Task description = Starting at the line that holds "Aを乗じるごとに、指数的に$u_1$へと収束していることがわかる。" and stopping at the line that holds "These challenges explain", restate the records below word for word, with both of those lines included.

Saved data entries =
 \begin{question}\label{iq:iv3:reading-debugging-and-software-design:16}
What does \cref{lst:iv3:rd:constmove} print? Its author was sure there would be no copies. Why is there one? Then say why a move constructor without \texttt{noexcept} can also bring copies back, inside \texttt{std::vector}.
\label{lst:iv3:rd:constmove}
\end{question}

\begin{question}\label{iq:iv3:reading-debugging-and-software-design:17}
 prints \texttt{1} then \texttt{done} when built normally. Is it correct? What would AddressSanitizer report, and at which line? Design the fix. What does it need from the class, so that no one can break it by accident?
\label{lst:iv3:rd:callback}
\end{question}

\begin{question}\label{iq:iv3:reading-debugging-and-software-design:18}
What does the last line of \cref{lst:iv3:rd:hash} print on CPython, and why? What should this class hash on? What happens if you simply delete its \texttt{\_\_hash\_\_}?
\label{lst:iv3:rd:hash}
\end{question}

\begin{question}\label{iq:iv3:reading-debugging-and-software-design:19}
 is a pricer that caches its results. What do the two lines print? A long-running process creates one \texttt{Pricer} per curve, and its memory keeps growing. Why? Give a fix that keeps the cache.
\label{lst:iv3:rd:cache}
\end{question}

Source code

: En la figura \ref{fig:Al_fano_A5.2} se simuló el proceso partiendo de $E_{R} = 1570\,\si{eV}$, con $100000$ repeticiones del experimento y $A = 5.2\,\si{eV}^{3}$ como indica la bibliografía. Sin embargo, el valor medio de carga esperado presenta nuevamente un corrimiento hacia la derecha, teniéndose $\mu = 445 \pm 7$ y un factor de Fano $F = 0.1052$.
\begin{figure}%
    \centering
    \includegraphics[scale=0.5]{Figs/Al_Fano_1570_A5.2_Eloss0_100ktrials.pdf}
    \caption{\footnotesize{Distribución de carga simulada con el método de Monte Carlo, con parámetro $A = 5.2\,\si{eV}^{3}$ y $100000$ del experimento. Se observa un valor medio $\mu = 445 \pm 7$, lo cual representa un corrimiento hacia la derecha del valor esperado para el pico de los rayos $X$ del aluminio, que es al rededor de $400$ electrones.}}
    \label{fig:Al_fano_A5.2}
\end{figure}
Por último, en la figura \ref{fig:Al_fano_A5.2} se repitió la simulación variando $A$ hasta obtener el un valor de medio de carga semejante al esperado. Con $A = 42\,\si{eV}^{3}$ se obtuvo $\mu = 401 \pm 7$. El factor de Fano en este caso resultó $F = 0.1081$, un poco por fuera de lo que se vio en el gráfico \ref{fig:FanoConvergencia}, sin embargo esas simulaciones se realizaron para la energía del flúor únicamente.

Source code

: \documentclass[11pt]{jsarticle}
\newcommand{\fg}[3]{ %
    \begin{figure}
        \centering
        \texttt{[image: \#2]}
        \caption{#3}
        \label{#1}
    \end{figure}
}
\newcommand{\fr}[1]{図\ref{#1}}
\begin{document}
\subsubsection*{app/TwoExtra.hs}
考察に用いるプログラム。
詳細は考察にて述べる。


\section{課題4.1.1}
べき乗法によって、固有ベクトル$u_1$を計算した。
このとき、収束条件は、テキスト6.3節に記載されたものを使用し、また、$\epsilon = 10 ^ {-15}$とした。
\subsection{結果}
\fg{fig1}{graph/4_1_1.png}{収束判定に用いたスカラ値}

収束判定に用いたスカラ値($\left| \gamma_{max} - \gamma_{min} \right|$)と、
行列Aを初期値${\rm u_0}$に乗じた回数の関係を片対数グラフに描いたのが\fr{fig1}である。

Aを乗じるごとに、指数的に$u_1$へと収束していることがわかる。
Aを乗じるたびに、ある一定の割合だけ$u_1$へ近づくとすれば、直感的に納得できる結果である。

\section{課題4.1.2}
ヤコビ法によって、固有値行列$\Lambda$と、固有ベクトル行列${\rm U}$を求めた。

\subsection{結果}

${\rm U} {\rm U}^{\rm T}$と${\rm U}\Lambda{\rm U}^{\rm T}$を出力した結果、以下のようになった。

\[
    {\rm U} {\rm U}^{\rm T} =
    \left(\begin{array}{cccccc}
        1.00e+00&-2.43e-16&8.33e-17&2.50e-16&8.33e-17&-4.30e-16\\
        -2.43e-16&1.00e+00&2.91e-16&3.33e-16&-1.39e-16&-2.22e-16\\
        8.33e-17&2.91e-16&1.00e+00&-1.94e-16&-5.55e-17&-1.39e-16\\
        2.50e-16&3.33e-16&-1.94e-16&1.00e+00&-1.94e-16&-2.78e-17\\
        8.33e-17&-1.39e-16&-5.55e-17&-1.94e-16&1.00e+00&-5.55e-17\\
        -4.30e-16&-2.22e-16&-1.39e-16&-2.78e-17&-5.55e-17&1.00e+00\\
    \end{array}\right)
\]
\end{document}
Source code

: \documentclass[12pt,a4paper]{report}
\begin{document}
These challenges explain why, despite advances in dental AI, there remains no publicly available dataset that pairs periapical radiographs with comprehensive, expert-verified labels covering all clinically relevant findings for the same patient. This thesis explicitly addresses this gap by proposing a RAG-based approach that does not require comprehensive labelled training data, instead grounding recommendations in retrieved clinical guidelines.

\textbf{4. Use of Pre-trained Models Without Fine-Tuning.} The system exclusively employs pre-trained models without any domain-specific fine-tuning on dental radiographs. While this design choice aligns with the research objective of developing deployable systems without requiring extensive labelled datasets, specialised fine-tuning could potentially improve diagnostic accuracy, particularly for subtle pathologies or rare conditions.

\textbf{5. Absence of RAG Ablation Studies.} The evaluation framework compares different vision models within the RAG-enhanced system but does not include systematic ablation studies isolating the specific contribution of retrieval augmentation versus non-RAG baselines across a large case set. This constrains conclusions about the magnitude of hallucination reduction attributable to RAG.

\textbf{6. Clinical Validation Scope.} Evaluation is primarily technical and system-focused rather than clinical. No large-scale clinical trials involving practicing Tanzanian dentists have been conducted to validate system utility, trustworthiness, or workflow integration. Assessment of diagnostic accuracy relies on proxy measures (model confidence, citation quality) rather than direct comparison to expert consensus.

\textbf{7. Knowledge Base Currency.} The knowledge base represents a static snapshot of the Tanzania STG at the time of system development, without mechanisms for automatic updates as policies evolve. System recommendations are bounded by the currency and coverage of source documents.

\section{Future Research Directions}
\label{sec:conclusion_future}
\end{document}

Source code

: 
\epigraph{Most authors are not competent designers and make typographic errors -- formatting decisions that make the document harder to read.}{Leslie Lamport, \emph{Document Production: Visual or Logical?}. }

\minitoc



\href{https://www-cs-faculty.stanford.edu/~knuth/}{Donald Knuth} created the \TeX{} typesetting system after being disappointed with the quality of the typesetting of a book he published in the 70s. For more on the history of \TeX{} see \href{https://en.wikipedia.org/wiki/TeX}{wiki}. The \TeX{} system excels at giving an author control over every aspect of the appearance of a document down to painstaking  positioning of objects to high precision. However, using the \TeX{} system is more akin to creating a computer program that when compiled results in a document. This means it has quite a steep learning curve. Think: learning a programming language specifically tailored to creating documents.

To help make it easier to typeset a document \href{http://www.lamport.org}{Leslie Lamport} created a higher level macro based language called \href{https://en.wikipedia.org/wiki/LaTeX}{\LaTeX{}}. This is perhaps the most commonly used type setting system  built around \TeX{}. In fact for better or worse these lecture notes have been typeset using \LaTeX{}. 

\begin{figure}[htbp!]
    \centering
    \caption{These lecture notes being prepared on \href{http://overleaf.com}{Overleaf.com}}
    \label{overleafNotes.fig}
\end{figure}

Exercise solution =
Aを乗じるごとに、指数的に$u_1$へと収束していることがわかる。
Aを乗じるたびに、ある一定の割合だけ$u_1$へ近づくとすれば、直感的に納得できる結果である。

\section{課題4.1.2}
ヤコビ法によって、固有値行列$\Lambda$と、固有ベクトル行列${\rm U}$を求めた。

\subsection{結果}

${\rm U} {\rm U}^{\rm T}$と${\rm U}\Lambda{\rm U}^{\rm T}$を出力した結果、以下のようになった。

\[
    {\rm U} {\rm U}^{\rm T} =
    \left(\begin{array}{cccccc}
        1.00e+00&-2.43e-16&8.33e-17&2.50e-16&8.33e-17&-4.30e-16\\
        -2.43e-16&1.00e+00&2.91e-16&3.33e-16&-1.39e-16&-2.22e-16\\
        8.33e-17&2.91e-16&1.00e+00&-1.94e-16&-5.55e-17&-1.39e-16\\
        2.50e-16&3.33e-16&-1.94e-16&1.00e+00&-1.94e-16&-2.78e-17\\
        8.33e-17&-1.39e-16&-5.55e-17&-1.94e-16&1.00e+00&-5.55e-17\\
        -4.30e-16&-2.22e-16&-1.39e-16&-2.78e-17&-5.55e-17&1.00e+00\\
    \end{array}\right)
\]
\end{document}
Source code

: \documentclass[12pt,a4paper]{report}
\begin{document}
These challenges explain why, despite advances in dental AI, there remains no publicly available dataset that pairs periapical radiographs with comprehensive, expert-verified labels covering all clinically relevant findings for the same patient. This thesis explicitly addresses this gap by proposing a RAG-based approach that does not require comprehensive labelled training data, instead grounding recommendations in retrieved clinical guidelines.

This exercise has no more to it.